Task goal: Print exactly what the entries say, line by line, from the first line down to the one with "##### Record Mode", inclusive.

# # # #

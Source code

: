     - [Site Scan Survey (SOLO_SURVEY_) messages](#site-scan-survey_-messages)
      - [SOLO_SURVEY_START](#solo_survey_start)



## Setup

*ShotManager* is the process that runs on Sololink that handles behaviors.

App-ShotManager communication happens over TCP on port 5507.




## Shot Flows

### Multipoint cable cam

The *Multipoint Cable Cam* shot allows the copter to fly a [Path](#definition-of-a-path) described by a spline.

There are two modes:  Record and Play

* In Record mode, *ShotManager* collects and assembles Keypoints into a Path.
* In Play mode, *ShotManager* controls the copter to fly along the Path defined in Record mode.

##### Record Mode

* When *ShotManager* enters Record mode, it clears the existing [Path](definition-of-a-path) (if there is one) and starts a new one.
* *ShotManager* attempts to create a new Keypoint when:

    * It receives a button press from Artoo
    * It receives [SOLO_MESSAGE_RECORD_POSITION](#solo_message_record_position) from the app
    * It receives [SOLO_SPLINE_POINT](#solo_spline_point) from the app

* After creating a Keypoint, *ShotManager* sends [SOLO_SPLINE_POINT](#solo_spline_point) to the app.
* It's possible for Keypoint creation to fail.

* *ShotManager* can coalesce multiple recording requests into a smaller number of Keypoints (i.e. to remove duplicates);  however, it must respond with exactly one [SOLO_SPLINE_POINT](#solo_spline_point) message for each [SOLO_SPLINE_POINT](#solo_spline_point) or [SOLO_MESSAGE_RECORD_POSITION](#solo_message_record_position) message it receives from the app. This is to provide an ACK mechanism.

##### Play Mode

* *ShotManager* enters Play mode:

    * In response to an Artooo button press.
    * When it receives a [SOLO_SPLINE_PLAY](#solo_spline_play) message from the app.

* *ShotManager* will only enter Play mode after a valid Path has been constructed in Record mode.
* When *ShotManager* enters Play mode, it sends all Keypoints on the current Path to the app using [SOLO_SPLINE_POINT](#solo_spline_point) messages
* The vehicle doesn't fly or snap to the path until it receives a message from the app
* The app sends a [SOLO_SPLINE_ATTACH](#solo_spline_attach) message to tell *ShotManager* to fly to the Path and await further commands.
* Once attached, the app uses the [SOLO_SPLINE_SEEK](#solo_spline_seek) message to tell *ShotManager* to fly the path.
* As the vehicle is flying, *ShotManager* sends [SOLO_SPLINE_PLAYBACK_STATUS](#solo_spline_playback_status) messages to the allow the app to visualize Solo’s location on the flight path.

# # # #

Solution to this task:
Source code

:     - [Site Scan Survey (SOLO_SURVEY_) messages](#site-scan-survey_-messages)
      - [SOLO_SURVEY_START](#solo_survey_start)



## Setup

*ShotManager* is the process that runs on Sololink that handles behaviors.

App-ShotManager communication happens over TCP on port 5507.




## Shot Flows

### Multipoint cable cam

The *Multipoint Cable Cam* shot allows the copter to fly a [Path](#definition-of-a-path) described by a spline.

There are two modes:  Record and Play

* In Record mode, *ShotManager* collects and assembles Keypoints into a Path.
* In Play mode, *ShotManager* controls the copter to fly along the Path defined in Record mode.

##### Record Mode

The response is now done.